● **Task to complete**
Would you return every entry below exactly as written, without its images?

——

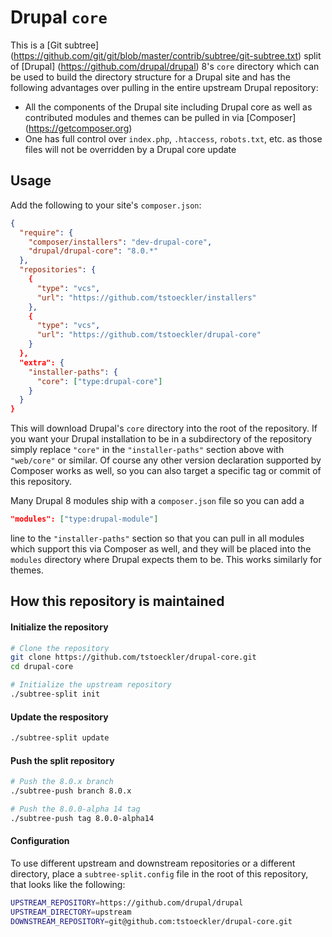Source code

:Drupal `core`
============

This is a [Git subtree] (https://github.com/git/git/blob/master/contrib/subtree/git-subtree.txt) split of [Drupal] (https://github.com/drupal/drupal) 8's `core` directory which can be used to build the directory structure for a Drupal site and has the following advantages over pulling in the entire upstream Drupal repository:
- All the components of the Drupal site including Drupal core as well as contributed modules and themes can be pulled in via [Composer] (https://getcomposer.org)
- One has full control over `index.php`, `.htaccess`, `robots.txt`, etc. as those files will not be overridden by a Drupal core update

Usage
---
Add the following to your site's `composer.json`:
``` json
{
  "require": {
    "composer/installers": "dev-drupal-core",
    "drupal/drupal-core": "8.0.*"
  },
  "repositories": {
    {
      "type": "vcs",
      "url": "https://github.com/tstoeckler/installers"
    },
    {
      "type": "vcs",
      "url": "https://github.com/tstoeckler/drupal-core"
    }
  },
  "extra": {
    "installer-paths": {
      "core": ["type:drupal-core"]
    }
  }
}
```
This will download Drupal's `core` directory into the root of the repository. If you want your Drupal installation to be in a subdirectory of the repository simply replace `"core"` in the `"installer-paths"` section above with `"web/core"` or similar. Of course any other version declaration supported by Composer works as well, so you can also target a specific tag or commit of this repository.

Many Drupal 8 modules ship with a `composer.json` file so you can add a 
``` json
"modules": ["type:drupal-module"]
```
line to the `"installer-paths"` section so that you can pull in all modules which support this via Composer as well, and they will be placed into the `modules` directory where Drupal expects them to be. This works similarly for themes.

How this repository is maintained
----

#### Initialize the repository
``` bash
# Clone the repository
git clone https://github.com/tstoeckler/drupal-core.git
cd drupal-core

# Initialize the upstream repository
./subtree-split init
```

#### Update the respository
``` bash
./subtree-split update
```

#### Push the split repository
```bash
# Push the 8.0.x branch
./subtree-push branch 8.0.x

# Push the 8.0.0-alpha 14 tag
./subtree-push tag 8.0.0-alpha14
```

#### Configuration
To use different upstream and downstream repositories or a different directory,
place a `subtree-split.config` file in the root of this repository, that looks
like the following:
```bash
UPSTREAM_REPOSITORY=https://github.com/drupal/drupal
UPSTREAM_DIRECTORY=upstream
DOWNSTREAM_REPOSITORY=git@github.com:tstoeckler/drupal-core.git
```

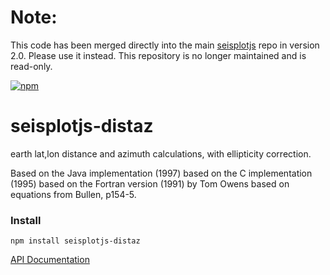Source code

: 
# Note:
This code has been merged directly into the main
[seisplotjs](https://github.com/crotwell/seisplotjs)
repo in version 2.0. Please use it instead. This repository
is no longer maintained and is read-only.


[![npm](https://img.shields.io/npm/v/seisplotjs-distaz.svg)](https://www.npmjs.com/package/seisplotjs-distaz)

# seisplotjs-distaz

earth lat,lon distance and azimuth calculations, with ellipticity correction.

Based on the Java implementation (1997) based on the C implementation (1995) based on the Fortran version (1991) by Tom Owens based on equations from Bullen, p154-5.


### Install

```
npm install seisplotjs-distaz
```

[API Documentation](http://www.seis.sc.edu/software/seisplotjs/distaz/)
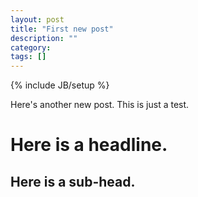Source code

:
 ```yaml
---
layout: post
title: "First new post"
description: ""
category: 
tags: []
---
```

{% include JB/setup %}

Here's another new post. This is just a test.

# Here is a headline.

## Here is a sub-head.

——

● **Solution to the exercise**
Source code

:Drupal `core`
============

This is a [Git subtree] (https://github.com/git/git/blob/master/contrib/subtree/git-subtree.txt) split of [Drupal] (https://github.com/drupal/drupal) 8's `core` directory which can be used to build the directory structure for a Drupal site and has the following advantages over pulling in the entire upstream Drupal repository:
- All the components of the Drupal site including Drupal core as well as contributed modules and themes can be pulled in via [Composer] (https://getcomposer.org)
- One has full control over `index.php`, `.htaccess`, `robots.txt`, etc. as those files will not be overridden by a Drupal core update

Usage
---
Add the following to your site's `composer.json`:
``` json
{
  "require": {
    "composer/installers": "dev-drupal-core",
    "drupal/drupal-core": "8.0.*"
  },
  "repositories": {
    {
      "type": "vcs",
      "url": "https://github.com/tstoeckler/installers"
    },
    {
      "type": "vcs",
      "url": "https://github.com/tstoeckler/drupal-core"
    }
  },
  "extra": {
    "installer-paths": {
      "core": ["type:drupal-core"]
    }
  }
}
```
This will download Drupal's `core` directory into the root of the repository. If you want your Drupal installation to be in a subdirectory of the repository simply replace `"core"` in the `"installer-paths"` section above with `"web/core"` or similar. Of course any other version declaration supported by Composer works as well, so you can also target a specific tag or commit of this repository.

Many Drupal 8 modules ship with a `composer.json` file so you can add a 
``` json
"modules": ["type:drupal-module"]
```
line to the `"installer-paths"` section so that you can pull in all modules which support this via Composer as well, and they will be placed into the `modules` directory where Drupal expects them to be. This works similarly for themes.

How this repository is maintained
----

#### Initialize the repository
``` bash
# Clone the repository
git clone https://github.com/tstoeckler/drupal-core.git
cd drupal-core

# Initialize the upstream repository
./subtree-split init
```

#### Update the respository
``` bash
./subtree-split update
```

#### Push the split repository
```bash
# Push the 8.0.x branch
./subtree-push branch 8.0.x

# Push the 8.0.0-alpha 14 tag
./subtree-push tag 8.0.0-alpha14
```

#### Configuration
To use different upstream and downstream repositories or a different directory,
place a `subtree-split.config` file in the root of this repository, that looks
like the following:
```bash
UPSTREAM_REPOSITORY=https://github.com/drupal/drupal
UPSTREAM_DIRECTORY=upstream
DOWNSTREAM_REPOSITORY=git@github.com:tstoeckler/drupal-core.git
```

Source code

: 
# Note:
This code has been merged directly into the main
[seisplotjs](https://github.com/crotwell/seisplotjs)
repo in version 2.0. Please use it instead. This repository
is no longer maintained and is read-only.


[![npm](https://img.shields.io/npm/v/seisplotjs-distaz.svg)](https://www.npmjs.com/package/seisplotjs-distaz)

# seisplotjs-distaz

earth lat,lon distance and azimuth calculations, with ellipticity correction.

Based on the Java implementation (1997) based on the C implementation (1995) based on the Fortran version (1991) by Tom Owens based on equations from Bullen, p154-5.


### Install

```
npm install seisplotjs-distaz
```

[API Documentation](http://www.seis.sc.edu/software/seisplotjs/distaz/)
Source code

:
 ```yaml
---
layout: post
title: "First new post"
description: ""
category: 
tags: []
---
```

{% include JB/setup %}

Here's another new post. This is just a test.

# Here is a headline.

## Here is a sub-head.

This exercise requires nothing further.